DINO-WM: Zero-Shot Latent World Model

Updated 3 February 2026

The paper introduces DINO-WM, a framework that leverages frozen DINOv2 patch embeddings for zero-shot planning in complex visual environments.
It employs a causal vision transformer and a learned MLP to predict future latent representations from offline trajectories without pixel reconstruction.
Empirical evaluations show DINO-WM outperforms baselines in navigation, manipulation, and dynamics tasks, achieving high success rates and low error metrics.

DINO-WM (DINO World Model) is a world modeling framework that leverages spatial patch features from the pre-trained DINOv2 vision transformer to enable zero-shot planning in complex visual environments. Unlike classical world models that rely on generative pixel reconstructions or task-specific latent representations, DINO-WM operates fully in latent space, eschewing pixel reconstruction in favor of direct prediction of future DINOv2 patch embeddings.
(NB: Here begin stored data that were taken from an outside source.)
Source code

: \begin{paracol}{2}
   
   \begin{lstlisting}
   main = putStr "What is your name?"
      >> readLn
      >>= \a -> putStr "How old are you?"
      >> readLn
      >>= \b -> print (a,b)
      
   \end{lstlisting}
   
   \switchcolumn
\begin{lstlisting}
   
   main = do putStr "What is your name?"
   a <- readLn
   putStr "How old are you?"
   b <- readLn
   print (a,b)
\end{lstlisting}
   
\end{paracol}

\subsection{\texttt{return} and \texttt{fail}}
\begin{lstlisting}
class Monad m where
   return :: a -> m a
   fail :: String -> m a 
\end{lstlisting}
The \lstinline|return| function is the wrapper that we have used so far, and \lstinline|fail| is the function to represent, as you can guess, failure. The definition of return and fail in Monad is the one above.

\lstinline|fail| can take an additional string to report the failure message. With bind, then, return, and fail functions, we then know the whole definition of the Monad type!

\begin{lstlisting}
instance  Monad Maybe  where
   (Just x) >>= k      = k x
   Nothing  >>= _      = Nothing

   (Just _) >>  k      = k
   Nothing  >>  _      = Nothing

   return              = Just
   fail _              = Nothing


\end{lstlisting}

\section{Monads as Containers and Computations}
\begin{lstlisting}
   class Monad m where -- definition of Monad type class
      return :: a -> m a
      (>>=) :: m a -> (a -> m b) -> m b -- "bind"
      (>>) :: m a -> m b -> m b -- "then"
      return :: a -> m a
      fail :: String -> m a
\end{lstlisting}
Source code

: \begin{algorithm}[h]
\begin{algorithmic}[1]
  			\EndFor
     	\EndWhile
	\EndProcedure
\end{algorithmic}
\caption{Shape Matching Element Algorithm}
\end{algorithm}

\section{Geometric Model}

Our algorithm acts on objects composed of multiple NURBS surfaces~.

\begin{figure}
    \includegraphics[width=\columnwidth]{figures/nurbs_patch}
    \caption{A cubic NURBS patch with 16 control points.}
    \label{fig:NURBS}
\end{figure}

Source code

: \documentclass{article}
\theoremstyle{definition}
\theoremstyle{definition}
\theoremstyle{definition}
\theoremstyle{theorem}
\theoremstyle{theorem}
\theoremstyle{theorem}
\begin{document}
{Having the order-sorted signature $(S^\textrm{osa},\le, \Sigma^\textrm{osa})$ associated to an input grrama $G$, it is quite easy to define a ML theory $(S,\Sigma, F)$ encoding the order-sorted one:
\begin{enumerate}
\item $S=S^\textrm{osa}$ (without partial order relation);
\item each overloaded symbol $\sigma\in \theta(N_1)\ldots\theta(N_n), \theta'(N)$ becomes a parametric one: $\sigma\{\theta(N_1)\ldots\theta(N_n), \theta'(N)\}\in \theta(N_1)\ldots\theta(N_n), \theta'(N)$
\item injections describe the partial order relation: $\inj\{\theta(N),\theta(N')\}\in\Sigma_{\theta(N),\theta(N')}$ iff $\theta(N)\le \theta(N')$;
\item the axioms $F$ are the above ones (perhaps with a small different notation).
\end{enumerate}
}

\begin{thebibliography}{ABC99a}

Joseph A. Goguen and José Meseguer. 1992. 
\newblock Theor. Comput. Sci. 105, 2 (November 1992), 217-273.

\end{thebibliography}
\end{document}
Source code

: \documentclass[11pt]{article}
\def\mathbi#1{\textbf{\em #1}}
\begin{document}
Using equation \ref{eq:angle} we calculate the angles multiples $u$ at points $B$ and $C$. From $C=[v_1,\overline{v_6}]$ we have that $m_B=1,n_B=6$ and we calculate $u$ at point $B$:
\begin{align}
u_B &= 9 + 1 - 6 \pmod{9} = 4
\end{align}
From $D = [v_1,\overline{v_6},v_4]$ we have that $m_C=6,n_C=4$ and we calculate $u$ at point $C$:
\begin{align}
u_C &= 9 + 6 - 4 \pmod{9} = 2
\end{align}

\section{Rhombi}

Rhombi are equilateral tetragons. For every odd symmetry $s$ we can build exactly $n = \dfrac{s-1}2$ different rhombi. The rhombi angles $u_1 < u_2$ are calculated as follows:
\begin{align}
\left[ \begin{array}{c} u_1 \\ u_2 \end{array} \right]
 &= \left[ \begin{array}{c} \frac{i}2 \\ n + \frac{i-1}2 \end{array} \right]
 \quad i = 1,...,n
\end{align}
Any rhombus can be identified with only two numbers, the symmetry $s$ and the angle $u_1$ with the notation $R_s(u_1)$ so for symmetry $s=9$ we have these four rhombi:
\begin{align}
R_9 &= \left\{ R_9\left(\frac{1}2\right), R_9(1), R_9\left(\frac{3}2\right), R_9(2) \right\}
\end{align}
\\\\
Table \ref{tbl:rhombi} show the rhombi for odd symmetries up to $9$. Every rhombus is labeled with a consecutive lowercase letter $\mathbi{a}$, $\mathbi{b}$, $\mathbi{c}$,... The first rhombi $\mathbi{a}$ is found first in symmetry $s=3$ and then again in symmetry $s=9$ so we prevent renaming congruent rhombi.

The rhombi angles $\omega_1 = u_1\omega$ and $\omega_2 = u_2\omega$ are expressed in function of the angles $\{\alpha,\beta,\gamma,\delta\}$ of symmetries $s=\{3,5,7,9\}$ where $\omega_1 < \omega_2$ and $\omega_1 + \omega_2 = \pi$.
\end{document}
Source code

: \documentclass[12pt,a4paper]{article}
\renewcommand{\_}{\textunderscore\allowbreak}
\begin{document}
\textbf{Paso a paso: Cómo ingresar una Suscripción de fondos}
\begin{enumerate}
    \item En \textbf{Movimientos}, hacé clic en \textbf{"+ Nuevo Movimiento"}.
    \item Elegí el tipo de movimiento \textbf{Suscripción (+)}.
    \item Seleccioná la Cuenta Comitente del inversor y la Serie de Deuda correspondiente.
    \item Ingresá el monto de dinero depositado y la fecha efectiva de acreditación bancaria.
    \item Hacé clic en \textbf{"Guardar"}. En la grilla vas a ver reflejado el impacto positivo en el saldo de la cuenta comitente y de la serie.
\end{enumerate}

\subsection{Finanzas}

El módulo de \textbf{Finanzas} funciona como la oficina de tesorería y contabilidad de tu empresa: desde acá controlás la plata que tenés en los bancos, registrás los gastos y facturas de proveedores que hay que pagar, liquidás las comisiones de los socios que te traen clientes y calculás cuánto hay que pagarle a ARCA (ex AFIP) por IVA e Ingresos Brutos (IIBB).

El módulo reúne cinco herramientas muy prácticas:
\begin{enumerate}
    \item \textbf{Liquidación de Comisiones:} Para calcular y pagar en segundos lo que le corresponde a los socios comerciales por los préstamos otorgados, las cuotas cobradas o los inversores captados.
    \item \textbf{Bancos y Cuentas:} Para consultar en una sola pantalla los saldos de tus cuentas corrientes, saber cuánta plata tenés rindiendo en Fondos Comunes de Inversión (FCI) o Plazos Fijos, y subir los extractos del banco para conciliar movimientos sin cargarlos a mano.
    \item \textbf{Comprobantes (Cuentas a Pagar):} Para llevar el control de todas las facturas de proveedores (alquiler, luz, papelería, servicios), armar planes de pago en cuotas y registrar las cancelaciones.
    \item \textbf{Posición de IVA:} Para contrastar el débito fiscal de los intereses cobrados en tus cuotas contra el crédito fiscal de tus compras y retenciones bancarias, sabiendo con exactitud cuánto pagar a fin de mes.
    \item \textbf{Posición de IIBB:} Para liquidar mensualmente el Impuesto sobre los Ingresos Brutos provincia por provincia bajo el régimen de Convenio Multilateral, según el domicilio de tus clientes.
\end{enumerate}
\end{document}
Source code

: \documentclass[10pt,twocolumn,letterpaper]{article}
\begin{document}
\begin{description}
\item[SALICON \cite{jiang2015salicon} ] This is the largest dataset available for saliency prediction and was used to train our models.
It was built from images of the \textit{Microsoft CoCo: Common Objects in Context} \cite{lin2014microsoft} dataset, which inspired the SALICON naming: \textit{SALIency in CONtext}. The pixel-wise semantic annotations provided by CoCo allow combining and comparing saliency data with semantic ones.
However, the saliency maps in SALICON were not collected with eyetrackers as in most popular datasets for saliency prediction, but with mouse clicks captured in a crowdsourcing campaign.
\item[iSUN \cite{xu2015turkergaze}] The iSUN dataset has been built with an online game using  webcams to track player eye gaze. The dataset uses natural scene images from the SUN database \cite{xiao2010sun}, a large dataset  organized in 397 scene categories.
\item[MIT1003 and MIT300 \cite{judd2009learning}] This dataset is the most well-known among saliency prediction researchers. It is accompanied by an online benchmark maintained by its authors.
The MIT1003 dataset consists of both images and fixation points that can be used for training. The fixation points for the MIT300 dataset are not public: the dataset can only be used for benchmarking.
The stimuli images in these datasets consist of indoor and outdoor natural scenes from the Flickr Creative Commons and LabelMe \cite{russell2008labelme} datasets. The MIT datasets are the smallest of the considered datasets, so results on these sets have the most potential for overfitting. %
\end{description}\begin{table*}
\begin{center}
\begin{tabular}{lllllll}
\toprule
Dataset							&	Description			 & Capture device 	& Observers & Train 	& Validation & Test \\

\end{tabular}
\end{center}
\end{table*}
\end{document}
This paradigm facilitates offline training on diverse, pre-recorded trajectories and supports task-agnostic, zero-shot planning through direct optimization of action sequences to reach a desired visual goal (Zhou et al., 2024).

1. Motivation and Core Principles

Learning accurate visual world models for control from pixels remains a significant challenge, primarily due to two limitations: the computational burden of pixel-level prediction (necessitating generative or diffusion models), and the lack of generality in existing latent-space approaches that entangle representation learning with task or reconstruction objectives. DINO-WM addresses these by using a frozen, spatially structured DINOv2 encoder, which provides object-centric, spatially localized patch embeddings learned from web-scale datasets. This decoupling allows world modeling to focus purely on dynamics in a compact, robust feature space, enabling efficient offline training from passive data and versatile test-time planning (Zhou et al., 2024).

Key principles include:

Latent-only modeling: All training and inference occur in DINOv2 patch embedding space; pixel reconstruction is unused except for optional qualitative inspection.
Offline, task-agnostic training: The model is trained purely on trajectories of observations and actions, with no rewards, demonstrations, or inverse models.
Zero-shot planning: At test time, goal-conditioning is achieved by optimizing over the DINO feature space, allowing immediate adaptation to new tasks by specifying different goal observations.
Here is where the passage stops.